*Listed entries*.
====================

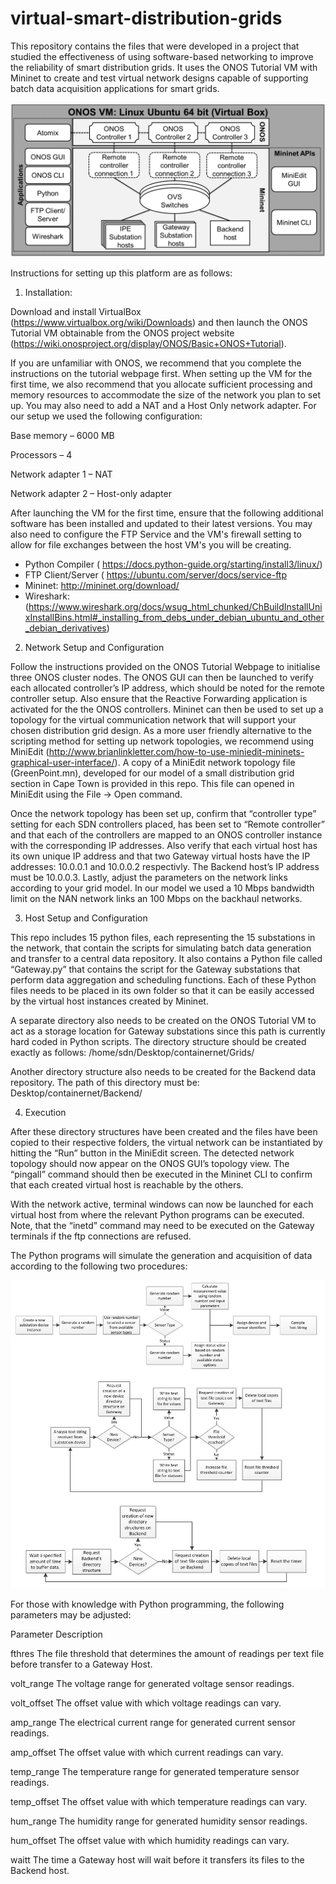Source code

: # virtual-smart-distribution-grids
This repository contains the files that were developed in a project that studied the effectiveness of using software-based networking to improve the reliability of smart distribution grids. It uses the ONOS Tutorial VM with Mininet to create and test virtual network designs capable of supporting batch data acquisition applications for smart grids. 

![alt text](https://github.com/gerhard-brown/virtual-smart-distribution-grids/blob/main/Platform.png?raw=true)

Instructions for setting up this platform are as follows:

1.	Installation:

Download and install VirtualBox (https://www.virtualbox.org/wiki/Downloads) and then launch the ONOS Tutorial VM obtainable from the ONOS project website (https://wiki.onosproject.org/display/ONOS/Basic+ONOS+Tutorial).  

If you are unfamiliar with ONOS, we recommend that you complete the instructions on the tutorial webpage first. When setting up the VM for the first time, we also recommend that you allocate sufficient processing and memory resources to accommodate the size of the network you plan to set up. You may also need to add a NAT and a Host Only network adapter. For our setup we used the following configuration:

Base memory – 6000 MB

Processors – 4

Network adapter 1 – NAT

Network adapter 2 – Host-only adapter


After launching the VM for the first time, ensure that the following additional software has been installed and updated to their latest versions. You may also need to configure the FTP Service and the VM's firewall setting to allow for file exchanges between the host VM's you will be creating. 

-	Python Compiler ( https://docs.python-guide.org/starting/install3/linux/)
-	FTP Client/Server ( https://ubuntu.com/server/docs/service-ftp
-	Mininet: http://mininet.org/download/
-	Wireshark:  (https://www.wireshark.org/docs/wsug_html_chunked/ChBuildInstallUnixInstallBins.html#_installing_from_debs_under_debian_ubuntu_and_other_debian_derivatives)

2.	Network Setup and Configuration

Follow the instructions provided on the ONOS Tutorial Webpage to initialise three ONOS cluster nodes. The ONOS GUI can then be launched to verify each allocated controller’s IP address, which should be noted for the remote controller setup. Also ensure that the Reactive Forwarding application is activated for the the ONOS controllers.
Mininet can then be used to set up a topology for the virtual communication network that will support your chosen distribution grid design. As a more user friendly alternative to the scripting method for setting up network topologies, we recommend using MiniEdit (http://www.brianlinkletter.com/how-to-use-miniedit-mininets-graphical-user-interface/).
A copy of a MiniEdit network topology file (GreenPoint.mn), developed for our model of a small distribution grid section in Cape Town is provided in this repo. This file can opened in MiniEdit using the File -> Open command. 

Once the network topology has been set up, confirm that “controller type” setting for each SDN controllers placed, has been set to “Remote controller” and that each of the controllers are mapped to an ONOS controller instance with the corresponding IP addresses. Also verify that each virtual host has its own unique IP address and that two Gateway virtual hosts have the IP addresses: 10.0.0.1 and 10.0.0.2 respectivly. The Backend host’s IP address must be 10.0.0.3. Lastly, adjust the parameters on the network links according to your grid model. In our model we used a 10 Mbps bandwidth limit on the NAN network links an 100 Mbps on the backhaul networks.

3.	Host Setup and Configuration

This repo includes 15 python files, each representing the 15 substations in the network, that contain the scripts for simulating batch data generation and transfer to a central data repository. It also contains a Python file called “Gateway.py” that contains the script for the Gateway substations that perform data aggregation and scheduling functions. Each of these Python files needs to be placed in its own folder so that it can be easily accessed by the virtual host instances created by Mininet. 

A separate directory also needs to be created on the ONOS Tutorial VM to act as a storage location for Gateway substations since this path is currently hard coded in Python scripts.  The directory structure should be created exactly as follows: /home/sdn/Desktop/containernet/Grids/

Another directory structure also needs to be created for the Backend data repository. The path of this directory must be:  Desktop/containernet/Backend/

4.	Execution

After these directory structures have been created and the files have been copied to their respective folders, the virtual network can be instantiated by hitting the “Run” button in the MiniEdit screen. The detected network topology should now appear on the ONOS GUI’s topology view. The “pingall” command should then be executed in the Mininet CLI to confirm that each created virtual host is reachable by the others. 

With the network active, terminal windows can now be launched for each virtual host from where the relevant Python programs can be executed.  Note, that the “inetd” command may need to be executed on the Gateway terminals if the ftp connections are refused.

The Python programs will simulate the generation and acquisition of data according to the following two procedures:

![alt text](https://github.com/gerhard-brown/virtual-smart-distribution-grids/blob/main/Python%20Procedures.jpg?raw=true)

For those with knowledge with Python programming, the following parameters may be adjusted:

Parameter	Description

fthres	The file threshold that determines the amount of readings per text file before transfer to a Gateway Host.

volt_range	The voltage range for generated voltage sensor readings.

volt_offset	The offset value with which voltage readings can vary. 

amp_range	The electrical current range for generated current sensor readings.

amp_offset	The offset value with which current readings can vary. 

temp_range	The temperature range for generated temperature sensor readings.

temp_offset	The offset value with which temperature readings can vary. 

hum_range	The humidity range for generated humidity sensor readings.

hum_offset	The offset value with which humidity readings can vary. 

waitt	The time a Gateway host will wait before it transfers its files to the Backend host.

====================

*What the task asks*. Please return every line of the records above that contains the word "Python".

*Finished task*.
-	Python Compiler ( https://docs.python-guide.org/starting/install3/linux/)
This repo includes 15 python files, each representing the 15 substations in the network, that contain the scripts for simulating batch data generation and transfer to a central data repository. It also contains a Python file called “Gateway.py” that contains the script for the Gateway substations that perform data aggregation and scheduling functions. Each of these Python files needs to be placed in its own folder so that it can be easily accessed by the virtual host instances created by Mininet. 
A separate directory also needs to be created on the ONOS Tutorial VM to act as a storage location for Gateway substations since this path is currently hard coded in Python scripts.  The directory structure should be created exactly as follows: /home/sdn/Desktop/containernet/Grids/
With the network active, terminal windows can now be launched for each virtual host from where the relevant Python programs can be executed.  Note, that the “inetd” command may need to be executed on the Gateway terminals if the ftp connections are refused.
The Python programs will simulate the generation and acquisition of data according to the following two procedures:
![alt text](https://github.com/gerhard-brown/virtual-smart-distribution-grids/blob/main/Python%20Procedures.jpg?raw=true)
For those with knowledge with Python programming, the following parameters may be adjusted:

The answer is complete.